> [EXERCISE DETAILS]
What is needed is every line of the material that contains "ContrarianDefeatistPSO".

......

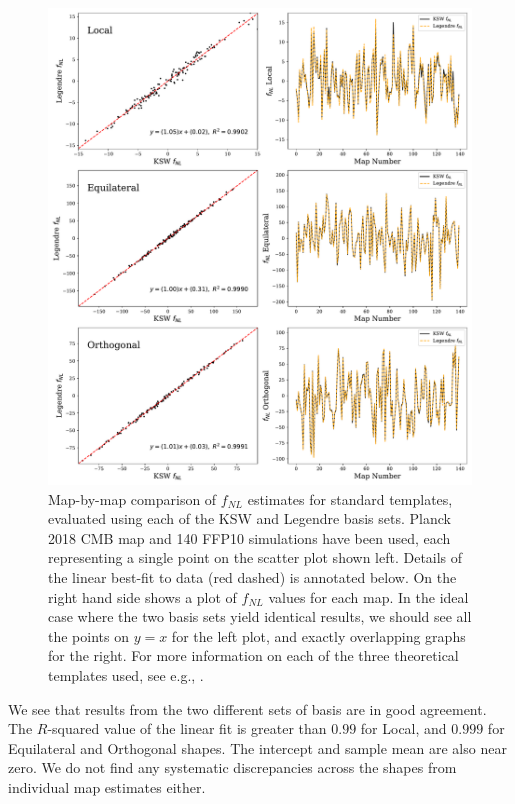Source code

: \begin{figure}[htbp!] 
	\centering 
	\includegraphics[width=\textwidth]{map_by_map_Legendre_KSW.pdf}
	\caption{Map-by-map comparison of $f_{NL}$ estimates for standard templates, evaluated using each of the KSW and Legendre basis sets. Planck 2018 CMB map and 140 FFP10 simulations have been used, each representing a single point on the scatter plot shown left. Details of the linear best-fit to data (red dashed) is annotated below. On the right hand side shows a plot of $f_{NL}$ values for each map. In the ideal case where the two basis sets yield identical results, we should see all the points on $y=x$ for the left plot, and exactly overlapping graphs for the right. For more information on  each of the three theoretical templates used, see e.g., \cite{PlanckCollaboration2013}.}
	\label{fig:map_by_map_Legendre_KSW}
\end{figure}

We see that results from the two different sets of basis are in good agreement. The $R$-squared value of the linear fit is greater than $0.99$ for Local, and $0.999$ for Equilateral and Orthogonal shapes. The intercept and sample mean are also near zero. We do not find any systematic discrepancies across the shapes from individual map estimates either.

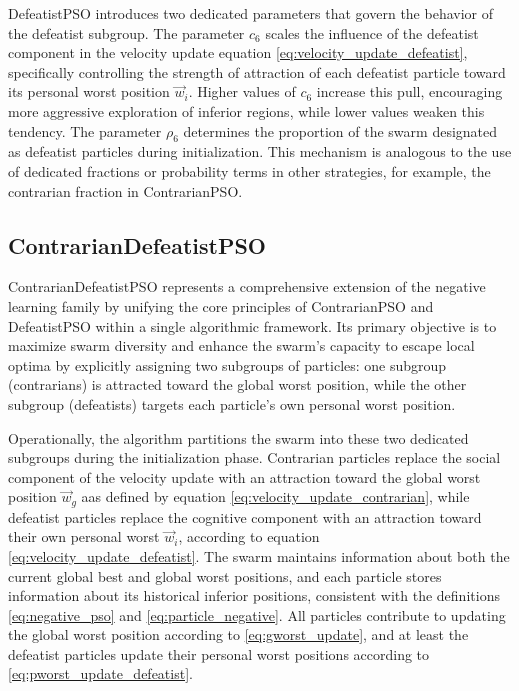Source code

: {DefeatistPSO introduces two dedicated parameters that govern the behavior of the defeatist subgroup. The parameter  $c_6$ scales the influence of the defeatist component in the velocity update equation \eqref{eq:velocity_update_defeatist}, specifically controlling the strength of attraction of each defeatist particle toward its personal worst position $\vec{w}_i$. Higher values of $c_6$ increase this pull, encouraging more aggressive exploration of inferior regions, while lower values weaken this tendency.
The parameter $\rho_6$ determines the proportion of the swarm designated as defeatist particles during initialization. This mechanism is analogous to the use of dedicated fractions or probability terms in other strategies, for example, the contrarian fraction in ContrarianPSO.


\subsection{ContrarianDefeatistPSO}

ContrarianDefeatistPSO represents a comprehensive extension of the negative learning family by unifying the core principles of ContrarianPSO and DefeatistPSO within a single algorithmic framework. Its primary objective is to maximize swarm diversity and enhance the swarm’s capacity to escape local optima by explicitly assigning two subgroups of particles: one subgroup (contrarians) is attracted toward the global worst position, while the other subgroup (defeatists) targets each particle’s own personal worst position.

Operationally, the algorithm partitions the swarm into these two dedicated subgroups during the initialization phase. Contrarian particles replace the social component of the velocity update with an attraction toward the global worst position $\vec{w}_g$ aas defined by equation \eqref{eq:velocity_update_contrarian}, while defeatist particles replace the cognitive component with an attraction toward their own personal worst $\vec{w}_i$, according to equation \eqref{eq:velocity_update_defeatist}.
The swarm maintains information about both the current global best and global worst positions, and each particle stores information about its historical inferior positions, consistent with the definitions \eqref{eq:negative_pso} and \eqref{eq:particle_negative}. All particles contribute to updating the global worst position according to \eqref{eq:gworst_update}, and at least the defeatist particles update their personal worst positions according to \eqref{eq:pworst_update_defeatist}.

}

......

> [TASK ANSWER]
\subsection{ContrarianDefeatistPSO}
ContrarianDefeatistPSO represents a comprehensive extension of the negative learning family by unifying the core principles of ContrarianPSO and DefeatistPSO within a single algorithmic framework. Its primary objective is to maximize swarm diversity and enhance the swarm’s capacity to escape local optima by explicitly assigning two subgroups of particles: one subgroup (contrarians) is attracted toward the global worst position, while the other subgroup (defeatists) targets each particle’s own personal worst position.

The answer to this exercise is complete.